▶ _YOUR TASK_:
Select from the data all lines with the word "label".

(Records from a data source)
- Opening Delimiter -

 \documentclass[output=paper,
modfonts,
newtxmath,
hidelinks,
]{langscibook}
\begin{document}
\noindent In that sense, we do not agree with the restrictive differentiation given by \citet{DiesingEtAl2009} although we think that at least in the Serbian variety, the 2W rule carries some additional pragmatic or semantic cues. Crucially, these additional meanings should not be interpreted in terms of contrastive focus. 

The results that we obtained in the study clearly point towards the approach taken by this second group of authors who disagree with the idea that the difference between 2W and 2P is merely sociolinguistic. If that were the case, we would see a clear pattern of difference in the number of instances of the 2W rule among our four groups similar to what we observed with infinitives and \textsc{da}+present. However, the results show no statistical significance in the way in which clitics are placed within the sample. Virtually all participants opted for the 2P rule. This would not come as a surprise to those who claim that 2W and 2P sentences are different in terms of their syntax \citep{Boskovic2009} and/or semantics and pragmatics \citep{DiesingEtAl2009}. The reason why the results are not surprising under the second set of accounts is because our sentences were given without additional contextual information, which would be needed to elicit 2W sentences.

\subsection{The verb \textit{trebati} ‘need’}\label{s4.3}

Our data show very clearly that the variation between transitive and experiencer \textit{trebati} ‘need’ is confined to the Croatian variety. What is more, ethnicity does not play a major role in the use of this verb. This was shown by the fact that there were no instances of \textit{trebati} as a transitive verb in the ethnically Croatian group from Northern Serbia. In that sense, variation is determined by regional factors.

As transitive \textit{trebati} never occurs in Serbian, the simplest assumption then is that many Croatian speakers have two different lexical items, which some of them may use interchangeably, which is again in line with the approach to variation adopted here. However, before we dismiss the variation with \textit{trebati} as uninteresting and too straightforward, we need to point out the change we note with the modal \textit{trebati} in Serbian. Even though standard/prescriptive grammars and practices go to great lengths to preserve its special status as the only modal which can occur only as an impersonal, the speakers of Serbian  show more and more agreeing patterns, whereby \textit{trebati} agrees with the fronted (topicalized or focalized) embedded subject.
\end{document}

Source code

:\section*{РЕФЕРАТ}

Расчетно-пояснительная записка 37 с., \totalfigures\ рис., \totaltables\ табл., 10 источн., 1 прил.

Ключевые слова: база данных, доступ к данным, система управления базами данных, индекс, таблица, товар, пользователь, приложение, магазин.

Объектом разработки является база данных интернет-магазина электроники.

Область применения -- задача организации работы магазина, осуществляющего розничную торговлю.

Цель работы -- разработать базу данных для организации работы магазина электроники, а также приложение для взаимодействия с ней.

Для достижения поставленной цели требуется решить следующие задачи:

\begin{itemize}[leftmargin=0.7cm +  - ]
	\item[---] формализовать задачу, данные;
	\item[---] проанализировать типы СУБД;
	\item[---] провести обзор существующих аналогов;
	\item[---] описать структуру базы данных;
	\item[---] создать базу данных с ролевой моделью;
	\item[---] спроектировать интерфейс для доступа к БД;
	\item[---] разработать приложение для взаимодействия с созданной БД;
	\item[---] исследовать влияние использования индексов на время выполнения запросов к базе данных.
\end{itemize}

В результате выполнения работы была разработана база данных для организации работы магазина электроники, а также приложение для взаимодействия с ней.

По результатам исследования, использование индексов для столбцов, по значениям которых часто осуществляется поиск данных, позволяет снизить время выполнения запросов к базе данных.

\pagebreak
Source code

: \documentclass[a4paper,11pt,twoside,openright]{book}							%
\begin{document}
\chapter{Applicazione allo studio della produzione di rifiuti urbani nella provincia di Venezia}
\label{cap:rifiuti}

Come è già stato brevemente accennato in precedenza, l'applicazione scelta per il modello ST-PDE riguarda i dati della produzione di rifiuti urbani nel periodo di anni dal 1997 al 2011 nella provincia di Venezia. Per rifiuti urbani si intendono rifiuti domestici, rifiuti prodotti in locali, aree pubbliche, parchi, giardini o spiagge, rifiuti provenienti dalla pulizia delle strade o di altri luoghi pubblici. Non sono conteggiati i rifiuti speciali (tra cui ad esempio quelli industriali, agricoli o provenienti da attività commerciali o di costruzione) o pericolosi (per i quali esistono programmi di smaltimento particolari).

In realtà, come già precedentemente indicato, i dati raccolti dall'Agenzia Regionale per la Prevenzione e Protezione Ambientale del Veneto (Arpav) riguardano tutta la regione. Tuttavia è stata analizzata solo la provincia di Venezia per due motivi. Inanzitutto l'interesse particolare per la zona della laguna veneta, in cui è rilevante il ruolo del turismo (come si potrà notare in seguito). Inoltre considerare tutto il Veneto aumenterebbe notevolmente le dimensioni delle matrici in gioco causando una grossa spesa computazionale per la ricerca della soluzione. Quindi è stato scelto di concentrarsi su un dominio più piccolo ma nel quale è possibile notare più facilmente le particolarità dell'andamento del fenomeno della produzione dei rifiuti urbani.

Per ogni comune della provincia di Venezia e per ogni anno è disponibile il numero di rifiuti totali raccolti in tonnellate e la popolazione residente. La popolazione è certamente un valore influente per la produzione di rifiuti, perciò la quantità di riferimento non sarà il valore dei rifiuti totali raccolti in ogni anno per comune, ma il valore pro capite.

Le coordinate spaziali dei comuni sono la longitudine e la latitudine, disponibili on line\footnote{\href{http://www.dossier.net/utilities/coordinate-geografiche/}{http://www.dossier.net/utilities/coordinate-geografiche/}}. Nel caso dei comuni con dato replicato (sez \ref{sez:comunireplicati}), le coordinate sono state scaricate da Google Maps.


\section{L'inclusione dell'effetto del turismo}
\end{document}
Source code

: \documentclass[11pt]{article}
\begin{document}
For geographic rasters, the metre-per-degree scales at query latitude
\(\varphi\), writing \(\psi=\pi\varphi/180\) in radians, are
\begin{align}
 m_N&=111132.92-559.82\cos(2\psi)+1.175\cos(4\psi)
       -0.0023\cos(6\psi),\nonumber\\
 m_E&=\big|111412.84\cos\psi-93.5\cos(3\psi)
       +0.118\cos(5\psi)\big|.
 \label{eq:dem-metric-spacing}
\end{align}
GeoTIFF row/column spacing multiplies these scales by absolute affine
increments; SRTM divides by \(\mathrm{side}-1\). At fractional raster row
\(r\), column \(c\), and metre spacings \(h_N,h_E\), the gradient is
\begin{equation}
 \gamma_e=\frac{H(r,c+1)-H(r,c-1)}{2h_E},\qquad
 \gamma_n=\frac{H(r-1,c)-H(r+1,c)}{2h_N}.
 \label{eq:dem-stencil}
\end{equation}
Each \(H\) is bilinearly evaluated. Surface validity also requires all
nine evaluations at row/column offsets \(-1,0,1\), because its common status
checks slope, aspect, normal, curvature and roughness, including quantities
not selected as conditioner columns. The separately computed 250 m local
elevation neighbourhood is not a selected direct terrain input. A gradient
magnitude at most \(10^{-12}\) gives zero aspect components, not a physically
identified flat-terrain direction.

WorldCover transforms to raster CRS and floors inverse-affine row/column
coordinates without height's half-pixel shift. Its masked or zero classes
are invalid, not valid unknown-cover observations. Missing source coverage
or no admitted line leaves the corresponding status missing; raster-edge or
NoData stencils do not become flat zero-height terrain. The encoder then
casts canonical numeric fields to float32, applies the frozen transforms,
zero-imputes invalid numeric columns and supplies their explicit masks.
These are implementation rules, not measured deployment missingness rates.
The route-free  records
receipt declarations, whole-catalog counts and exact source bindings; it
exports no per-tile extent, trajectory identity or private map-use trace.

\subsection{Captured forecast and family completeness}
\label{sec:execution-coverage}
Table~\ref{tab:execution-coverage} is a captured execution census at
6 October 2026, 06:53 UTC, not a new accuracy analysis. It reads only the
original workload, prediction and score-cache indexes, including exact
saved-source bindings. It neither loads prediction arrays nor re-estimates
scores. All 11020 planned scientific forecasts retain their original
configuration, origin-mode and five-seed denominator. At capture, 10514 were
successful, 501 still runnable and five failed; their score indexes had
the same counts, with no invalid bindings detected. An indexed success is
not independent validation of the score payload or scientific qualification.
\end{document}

- Closing Delimiter -

▶ _EXERCISE SOLUTION_:
\subsection{The verb \textit{trebati} ‘need’}\label{s4.3}
\label{cap:rifiuti}
 \label{eq:dem-metric-spacing}
 \label{eq:dem-stencil}
\label{sec:execution-coverage}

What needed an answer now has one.